Work order:
Give the entries below again, word for word, and leave out the images.

(Recorded data)
↓

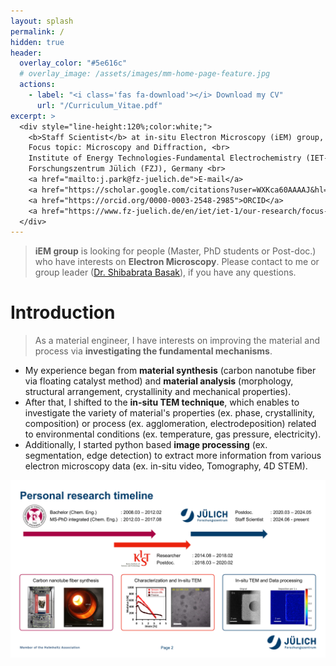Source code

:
 ```yaml
---
layout: splash
permalink: /
hidden: true
header:
  overlay_color: "#5e616c"
  # overlay_image: /assets/images/mm-home-page-feature.jpg
  actions:
    - label: "<i class='fas fa-download'></i> Download my CV"
      url: "/Curriculum_Vitae.pdf"
excerpt: >
  <div style="line-height:120%;color:white;">
    <b>Staff Scientist</b> at in-situ Electron Microscopy (iEM) group, <br>
    Focus topic: Microscopy and Diffraction, <br>
    Institute of Energy Technologies-Fundamental Electrochemistry (IET-1), <br>
    Forschungszentrum Jülich (FZJ), Germany <br>
    <a href="mailto:j.park@fz-juelich.de">E-mail</a>
    <a href="https://scholar.google.com/citations?user=WXKca60AAAAJ&hl=en">Google scholar</a>
    <a href="https://orcid.org/0000-0003-2548-2985">ORCID</a>
    <a href="https://www.fz-juelich.de/en/iet/iet-1/our-research/focus-topics/microscopy/i-em"> iEM group webpage</a>
  </div>
---
```


> **iEM group** is looking for people (Master, PhD students or Post-doc.) who have interests on **Electron Microscopy**. Please contact to me or group leader ([Dr. Shibabrata Basak](mailto:s.basak@fz-juelich.de)), if you have any questions.

# Introduction

> As a material engineer, I have interests on improving the material and process via **investigating the fundamental mechanisms**.

- My experience began from **material synthesis** (carbon nanotube fiber via floating catalyst method) and **material analysis** (morphology, structural arrangement, crystallinity and mechanical properties). 
- After that, I shifted to the **in-situ TEM technique**, which enables to investigate the variety of material's properties (ex. phase, crystallinity, composition) or process (ex. agglomeration, electrodeposition) related to environmental conditions (ex. temperature, gas pressure, electricity). 
- Additionally, I started python based **image processing** (ex. segmentation, edge detection) to extract more information from various electron microscopy data (ex. in-situ video, Tomography, 4D STEM).

![Personal Timeline](assets\images\CV\Timeline.png)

↑

Written response:
Source code

:
 ```yaml
---
layout: splash
permalink: /
hidden: true
header:
  overlay_color: "#5e616c"
  # overlay_image: /assets/images/mm-home-page-feature.jpg
  actions:
    - label: "<i class='fas fa-download'></i> Download my CV"
      url: "/Curriculum_Vitae.pdf"
excerpt: >
  <div style="line-height:120%;color:white;">
    <b>Staff Scientist</b> at in-situ Electron Microscopy (iEM) group, <br>
    Focus topic: Microscopy and Diffraction, <br>
    Institute of Energy Technologies-Fundamental Electrochemistry (IET-1), <br>
    Forschungszentrum Jülich (FZJ), Germany <br>
    <a href="mailto:j.park@fz-juelich.de">E-mail</a>
    <a href="https://scholar.google.com/citations?user=WXKca60AAAAJ&hl=en">Google scholar</a>
    <a href="https://orcid.org/0000-0003-2548-2985">ORCID</a>
    <a href="https://www.fz-juelich.de/en/iet/iet-1/our-research/focus-topics/microscopy/i-em"> iEM group webpage</a>
  </div>
---
```


> **iEM group** is looking for people (Master, PhD students or Post-doc.) who have interests on **Electron Microscopy**. Please contact to me or group leader ([Dr. Shibabrata Basak](mailto:s.basak@fz-juelich.de)), if you have any questions.

# Introduction

> As a material engineer, I have interests on improving the material and process via **investigating the fundamental mechanisms**.

- My experience began from **material synthesis** (carbon nanotube fiber via floating catalyst method) and **material analysis** (morphology, structural arrangement, crystallinity and mechanical properties). 
- After that, I shifted to the **in-situ TEM technique**, which enables to investigate the variety of material's properties (ex. phase, crystallinity, composition) or process (ex. agglomeration, electrodeposition) related to environmental conditions (ex. temperature, gas pressure, electricity). 
- Additionally, I started python based **image processing** (ex. segmentation, edge detection) to extract more information from various electron microscopy data (ex. in-situ video, Tomography, 4D STEM).

![Personal Timeline](assets\images\CV\Timeline.png)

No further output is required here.